Uma das iniciativas mais importantes durante o governo de Mandela foi
a criação da Comissão da Verdade e Reconciliação. Os trabalhos da
comissão centraram-se em três áreas: investigação de abusos de direitos
humanos cometidos entre 1960 e 1994; reparação e reabilitação das
vítimas; concessão de anistia aos perpetradores de crimes. O perdão não
foi concedido indiscriminadamente. Era necessário haver motivação
política para os crimes, e os perpetradores não podiam ocultar nenhuma
informação. Aqueles que não pedissem anistia, ficariam sujeitos a
processos e condenações.
Como chefe do Executivo, Mandela sofreu muitos ataques. "Privados de
tudo por tanto tempo, os negros queriam tudo, sem demora! Educação
melhor, moradia melhor, saúde melhor, salários melhores etc. Mas nem
Mandela podia atender a essas expectativas urgentes, e assim estava
destinado a ser uma decepção", afirma o jornalista David James Smith,
autor do livro "Young Mandela".
Mandela optou por se afastar do dia a dia do governo, delegando a
maior parte das tarefas a assessores e preferindo se dedicar às funções
cerimoniais e à política externa. Empenhou-se em patrocinar a resolução
de conflitos em países africanos e tentou intermediar uma saída para a
crise entre Líbia, Reino Unido e EUA por conta do atentado de Lockerbie.

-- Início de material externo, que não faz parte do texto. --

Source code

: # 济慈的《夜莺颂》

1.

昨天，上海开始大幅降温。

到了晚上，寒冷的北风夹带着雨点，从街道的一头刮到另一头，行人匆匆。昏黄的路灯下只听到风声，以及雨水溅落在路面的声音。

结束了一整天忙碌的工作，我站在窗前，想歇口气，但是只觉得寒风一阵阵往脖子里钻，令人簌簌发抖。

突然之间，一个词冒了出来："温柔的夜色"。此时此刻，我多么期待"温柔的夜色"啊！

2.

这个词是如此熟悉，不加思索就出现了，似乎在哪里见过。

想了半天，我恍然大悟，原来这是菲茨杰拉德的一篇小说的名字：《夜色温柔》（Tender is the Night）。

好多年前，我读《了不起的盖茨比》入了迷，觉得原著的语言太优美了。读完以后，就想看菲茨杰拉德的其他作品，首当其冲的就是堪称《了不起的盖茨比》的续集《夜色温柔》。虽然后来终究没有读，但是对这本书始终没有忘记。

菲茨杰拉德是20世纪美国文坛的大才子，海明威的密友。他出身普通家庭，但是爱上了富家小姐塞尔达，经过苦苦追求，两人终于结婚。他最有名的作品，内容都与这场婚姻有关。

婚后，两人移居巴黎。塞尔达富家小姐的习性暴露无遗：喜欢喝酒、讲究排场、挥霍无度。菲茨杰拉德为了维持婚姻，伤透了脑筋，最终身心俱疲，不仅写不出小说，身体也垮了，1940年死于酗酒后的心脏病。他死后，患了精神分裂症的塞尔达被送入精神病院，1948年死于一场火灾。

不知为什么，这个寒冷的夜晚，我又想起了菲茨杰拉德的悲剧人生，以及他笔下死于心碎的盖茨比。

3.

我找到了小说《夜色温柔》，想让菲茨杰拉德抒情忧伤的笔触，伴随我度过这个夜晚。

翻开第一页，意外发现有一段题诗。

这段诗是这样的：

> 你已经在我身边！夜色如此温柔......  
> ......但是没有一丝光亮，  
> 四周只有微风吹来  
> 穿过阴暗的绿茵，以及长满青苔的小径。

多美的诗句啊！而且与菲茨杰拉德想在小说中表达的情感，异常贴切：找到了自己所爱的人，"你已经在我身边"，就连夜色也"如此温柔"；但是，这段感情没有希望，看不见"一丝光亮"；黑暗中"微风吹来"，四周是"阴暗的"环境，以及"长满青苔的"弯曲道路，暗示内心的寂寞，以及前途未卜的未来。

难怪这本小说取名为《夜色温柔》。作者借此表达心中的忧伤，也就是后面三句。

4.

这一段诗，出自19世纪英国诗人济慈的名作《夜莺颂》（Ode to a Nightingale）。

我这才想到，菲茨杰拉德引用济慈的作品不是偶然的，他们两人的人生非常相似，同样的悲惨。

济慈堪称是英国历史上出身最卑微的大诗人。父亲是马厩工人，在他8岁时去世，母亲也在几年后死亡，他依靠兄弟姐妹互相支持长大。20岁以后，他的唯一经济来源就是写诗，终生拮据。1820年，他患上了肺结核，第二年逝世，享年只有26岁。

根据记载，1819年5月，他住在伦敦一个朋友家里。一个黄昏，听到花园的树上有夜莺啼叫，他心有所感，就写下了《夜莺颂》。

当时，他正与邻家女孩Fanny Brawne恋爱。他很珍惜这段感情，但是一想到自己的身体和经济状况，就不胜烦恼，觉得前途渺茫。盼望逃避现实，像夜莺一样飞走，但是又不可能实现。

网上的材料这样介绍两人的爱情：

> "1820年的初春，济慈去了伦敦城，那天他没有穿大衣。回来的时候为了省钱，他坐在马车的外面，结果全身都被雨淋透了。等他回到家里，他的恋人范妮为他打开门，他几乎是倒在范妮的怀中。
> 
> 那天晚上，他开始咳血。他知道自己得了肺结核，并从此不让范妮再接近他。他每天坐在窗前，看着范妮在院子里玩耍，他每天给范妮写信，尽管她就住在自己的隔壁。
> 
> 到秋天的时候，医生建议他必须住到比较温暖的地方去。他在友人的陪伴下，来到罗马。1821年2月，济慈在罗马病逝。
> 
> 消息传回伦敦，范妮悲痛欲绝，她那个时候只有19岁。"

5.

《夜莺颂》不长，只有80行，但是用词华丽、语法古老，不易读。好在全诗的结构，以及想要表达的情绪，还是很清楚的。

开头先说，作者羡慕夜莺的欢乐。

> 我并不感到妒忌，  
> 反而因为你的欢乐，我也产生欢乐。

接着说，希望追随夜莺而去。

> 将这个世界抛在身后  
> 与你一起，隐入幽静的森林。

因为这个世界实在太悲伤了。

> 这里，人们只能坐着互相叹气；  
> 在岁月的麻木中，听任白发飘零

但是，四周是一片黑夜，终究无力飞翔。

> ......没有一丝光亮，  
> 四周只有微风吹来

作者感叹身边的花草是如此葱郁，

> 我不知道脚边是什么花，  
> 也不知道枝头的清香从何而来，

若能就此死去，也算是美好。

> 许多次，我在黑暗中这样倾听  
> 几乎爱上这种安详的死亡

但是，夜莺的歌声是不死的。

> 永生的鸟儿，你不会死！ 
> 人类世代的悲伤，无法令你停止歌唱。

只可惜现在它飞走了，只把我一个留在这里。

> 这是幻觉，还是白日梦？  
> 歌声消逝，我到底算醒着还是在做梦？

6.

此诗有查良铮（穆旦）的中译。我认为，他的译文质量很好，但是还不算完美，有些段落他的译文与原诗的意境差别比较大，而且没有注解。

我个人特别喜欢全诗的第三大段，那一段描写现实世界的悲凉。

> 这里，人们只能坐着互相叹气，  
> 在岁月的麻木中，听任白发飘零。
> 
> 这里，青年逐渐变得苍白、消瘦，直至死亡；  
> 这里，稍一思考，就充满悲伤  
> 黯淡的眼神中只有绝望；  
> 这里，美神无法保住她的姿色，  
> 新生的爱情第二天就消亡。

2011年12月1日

E despertou a ira de detratores ao fazer declarações elogiosas a
ditadores como Fidel Castro, Saddam Hussein, Suharto (que governou a
Indonésia por 31 anos) e Muamar Gadafi.
Uma das áreas mais negligenciadas em seu governo foi o combate à aids
- algo particularmente grave, já que estima-se que a África do Sul seja
o país com o maior número de pessoas infectadas com o vírus HIV. Um dos
principais críticos nessa questão foi Edwin Cameron, juiz da Suprema
Corte sul-africana. Mas mesmo Cameron vê atenuantes: "Ele tinha outras
200 coisas urgentes para fazer, incluindo salvar nosso país da
destruição total num conflito racial. Isso ele conseguiu. O fato de não
ter tido um impacto na aids durante a sua Presidência deve ser relevado
por causa disso". Cameron destaca ainda que Mandela reconheceu o erro e,
após deixar o governo, teve papel crucial no aprimoramento das
políticas públicas contra a doença.
Prince Mashele, professor do departamento de Ciências Políticas da
Universidade de Pretória, também acha que Mandela salvou o país de uma
guerra civil. "Ele se tornou o queridinho dos brancos e, assim, inspirou
a confiança deles num governo negro. Ele também neutralizou a raiva
'negra' contra os brancos, algo que muito poucos líderes do CNA teriam
conseguido. Mas há vozes negras que pensam que Mandela mimou os brancos à
custa dos negros", diz Mashele.
Apesar de ter a possibilidade de reeleição, Mandela achou que
contribuiria mais para o fortalecimento da democracia no país se
deixasse a Presidência após apenas um mandato de cinco anos. "Ele merece
boa parte do crédito pela relativa civilidade da vida política
sul-africana. Como presidente, manteve um estilo político que estimulava
a participação política e a deliberação democrática", disse um de seus
biógrafos, Tom Lodge (autor de "Mandela: A Critical Life"), em artigo
para o site openDemocracy.
Após sair da Presidência, Mandela montou três fundações para atuar em
projetos humanitários. Em 2007, foi um dos criadores do The Elders (os
anciões), grupo que reúne ex-líderes, como Jimmy Carter, Desmond Tutu,
Kofi Annan e Gro Harlem Brundtland, para propor soluções para grandes
problemas globais. Um dos membros é Fernando Henrique Cardoso. "Sua
figura humana me marcou profundamente. Mandela é um desses homens
raríssimos que têm uma 'aura' própria, um magnetismo que não se sabe bem
de onde vem, mas que contagia a todos. Quando entrava numa sala, era
como se o ar se carregasse de eletricidade", escreveu o ex-presidente
brasileiro no prefácio à edição brasileira da autobiografia de Mandela.